Can Turkey achieve a policy of equilibrium in diplomacy?
Whether it be de-escalating tensions with Greece through negotiation, jump-starting the Cyprus talks, organizing a regional conference on the Eastern Mediterranean, renegotiating the refugee deal, visa liberalization or updating the customs union, Turkey will persistently pursue diplomacy as it attempts to make a fresh start with the European Union. All of these points are on Ankara’s agenda as it awaits the upcoming visit of the presidents of the European Council and Commission to Turkey.
The European media questions President Recep Tayyip Erdoğan’s sincerity. Some experts say the EU will base its Turkey policy on the new U.S. administration’s approach, adding that Washington and Brussels will coordinate, pushing Ankara into a corner and depriving the Turks of the opportunity to adopt policies that reflect a balance of power.

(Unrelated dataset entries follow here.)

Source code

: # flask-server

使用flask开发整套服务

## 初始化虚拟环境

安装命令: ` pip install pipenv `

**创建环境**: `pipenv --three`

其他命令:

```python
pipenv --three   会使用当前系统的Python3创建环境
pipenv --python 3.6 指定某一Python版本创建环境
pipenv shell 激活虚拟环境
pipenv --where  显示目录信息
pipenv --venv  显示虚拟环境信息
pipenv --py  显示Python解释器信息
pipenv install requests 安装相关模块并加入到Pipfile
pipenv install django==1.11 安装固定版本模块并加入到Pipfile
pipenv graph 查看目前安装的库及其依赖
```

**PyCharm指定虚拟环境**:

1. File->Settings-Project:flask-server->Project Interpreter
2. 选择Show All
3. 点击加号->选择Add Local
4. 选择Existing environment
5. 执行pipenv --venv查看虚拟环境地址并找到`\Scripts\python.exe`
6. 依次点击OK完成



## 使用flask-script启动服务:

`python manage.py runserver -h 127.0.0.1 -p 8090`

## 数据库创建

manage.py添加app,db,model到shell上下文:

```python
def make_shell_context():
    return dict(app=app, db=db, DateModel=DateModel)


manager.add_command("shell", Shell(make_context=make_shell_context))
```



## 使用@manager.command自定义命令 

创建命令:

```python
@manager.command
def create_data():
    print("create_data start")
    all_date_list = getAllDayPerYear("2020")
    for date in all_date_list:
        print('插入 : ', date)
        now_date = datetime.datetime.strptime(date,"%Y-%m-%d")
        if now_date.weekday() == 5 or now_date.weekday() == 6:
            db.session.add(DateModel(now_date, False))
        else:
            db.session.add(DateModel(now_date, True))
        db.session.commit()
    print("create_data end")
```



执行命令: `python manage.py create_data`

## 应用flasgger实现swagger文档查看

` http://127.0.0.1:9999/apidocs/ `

The claim that Turkey can no longer strike a balance between the U.S. and Russia quickly follows. For the record, such assertions seem to lack a basic understanding of realpolitik.
Advocates of such views also do not seem to grasp the challenges facing America’s new policy of global leadership. Nor do they seem to take into consideration the Russian and Chinese responses, or the diverging geopolitical interests of the European Union and the United States.
A new balance of power is clearly coming into effect between the titans – a process that will inevitably result in fresh tensions but also opportunities. Thanks to the progress it has made over the last four years, Turkey has what it takes to adapt to the new equilibrium.
It is no secret the U.S. President Joe Biden, unlike his predecessor Donald Trump, looks to mend Washington’s relationship with NATO and the U.S.’ trans-Atlantic partners. The new U.S. administration will try to strengthen and unite the Western alliance by promoting values like democracy, freedom and human rights.
What really matters, however, is whether those values will speak to the mutual geopolitical interests of the United States and the European Union. It does not seem as though Washington and Brussels will be able to agree on a mutually beneficial policy regarding China and Russia very quickly.
If the U.S. tries to impose its policy of containment vis-a-vis the countries on the Europeans, divisions among EU members will certainly deepen.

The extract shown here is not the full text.